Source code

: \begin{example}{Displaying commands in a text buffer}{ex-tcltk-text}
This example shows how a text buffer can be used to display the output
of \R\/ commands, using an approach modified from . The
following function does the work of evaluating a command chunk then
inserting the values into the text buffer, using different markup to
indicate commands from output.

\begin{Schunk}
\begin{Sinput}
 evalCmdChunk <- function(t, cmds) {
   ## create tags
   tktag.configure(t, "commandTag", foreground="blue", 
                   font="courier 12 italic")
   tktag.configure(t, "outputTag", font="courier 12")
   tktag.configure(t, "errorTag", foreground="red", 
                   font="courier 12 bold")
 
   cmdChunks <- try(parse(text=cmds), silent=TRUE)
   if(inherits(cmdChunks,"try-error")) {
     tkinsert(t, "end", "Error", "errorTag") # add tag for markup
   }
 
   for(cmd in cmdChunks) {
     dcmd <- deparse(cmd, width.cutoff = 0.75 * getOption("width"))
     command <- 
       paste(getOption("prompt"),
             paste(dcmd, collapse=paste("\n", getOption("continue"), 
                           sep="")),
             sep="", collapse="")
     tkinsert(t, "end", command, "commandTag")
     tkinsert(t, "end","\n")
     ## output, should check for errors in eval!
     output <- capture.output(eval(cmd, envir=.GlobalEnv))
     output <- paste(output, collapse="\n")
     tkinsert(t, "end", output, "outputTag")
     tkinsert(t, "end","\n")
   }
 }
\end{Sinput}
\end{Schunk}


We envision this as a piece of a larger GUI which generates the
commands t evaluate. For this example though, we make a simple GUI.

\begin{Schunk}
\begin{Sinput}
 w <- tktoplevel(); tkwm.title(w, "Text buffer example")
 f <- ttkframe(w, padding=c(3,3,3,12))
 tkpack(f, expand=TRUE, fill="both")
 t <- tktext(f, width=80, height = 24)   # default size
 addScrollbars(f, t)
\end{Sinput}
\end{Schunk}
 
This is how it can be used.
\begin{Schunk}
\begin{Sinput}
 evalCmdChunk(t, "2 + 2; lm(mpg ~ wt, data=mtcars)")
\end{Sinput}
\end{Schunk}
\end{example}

------------------------------------------------

**YOUR TASK**
Repeat the whole of the data above exactly, keeping every word.

**TASK RESULT**
Source code

: \begin{example}{Displaying commands in a text buffer}{ex-tcltk-text}
This example shows how a text buffer can be used to display the output
of \R\/ commands, using an approach modified from . The
following function does the work of evaluating a command chunk then
inserting the values into the text buffer, using different markup to
indicate commands from output.

\begin{Schunk}
\begin{Sinput}
 evalCmdChunk <- function(t, cmds) {
   ## create tags
   tktag.configure(t, "commandTag", foreground="blue", 
                   font="courier 12 italic")
   tktag.configure(t, "outputTag", font="courier 12")
   tktag.configure(t, "errorTag", foreground="red", 
                   font="courier 12 bold")
 
   cmdChunks <- try(parse(text=cmds), silent=TRUE)
   if(inherits(cmdChunks,"try-error")) {
     tkinsert(t, "end", "Error", "errorTag") # add tag for markup
   }
 
   for(cmd in cmdChunks) {
     dcmd <- deparse(cmd, width.cutoff = 0.75 * getOption("width"))
     command <- 
       paste(getOption("prompt"),
             paste(dcmd, collapse=paste("\n", getOption("continue"), 
                           sep="")),
             sep="", collapse="")
     tkinsert(t, "end", command, "commandTag")
     tkinsert(t, "end","\n")
     ## output, should check for errors in eval!
     output <- capture.output(eval(cmd, envir=.GlobalEnv))
     output <- paste(output, collapse="\n")
     tkinsert(t, "end", output, "outputTag")
     tkinsert(t, "end","\n")
   }
 }
\end{Sinput}
\end{Schunk}


We envision this as a piece of a larger GUI which generates the
commands t evaluate. For this example though, we make a simple GUI.

\begin{Schunk}
\begin{Sinput}
 w <- tktoplevel(); tkwm.title(w, "Text buffer example")
 f <- ttkframe(w, padding=c(3,3,3,12))
 tkpack(f, expand=TRUE, fill="both")
 t <- tktext(f, width=80, height = 24)   # default size
 addScrollbars(f, t)
\end{Sinput}
\end{Schunk}
 
This is how it can be used.
\begin{Schunk}
\begin{Sinput}
 evalCmdChunk(t, "2 + 2; lm(mpg ~ wt, data=mtcars)")
\end{Sinput}
\end{Schunk}
\end{example}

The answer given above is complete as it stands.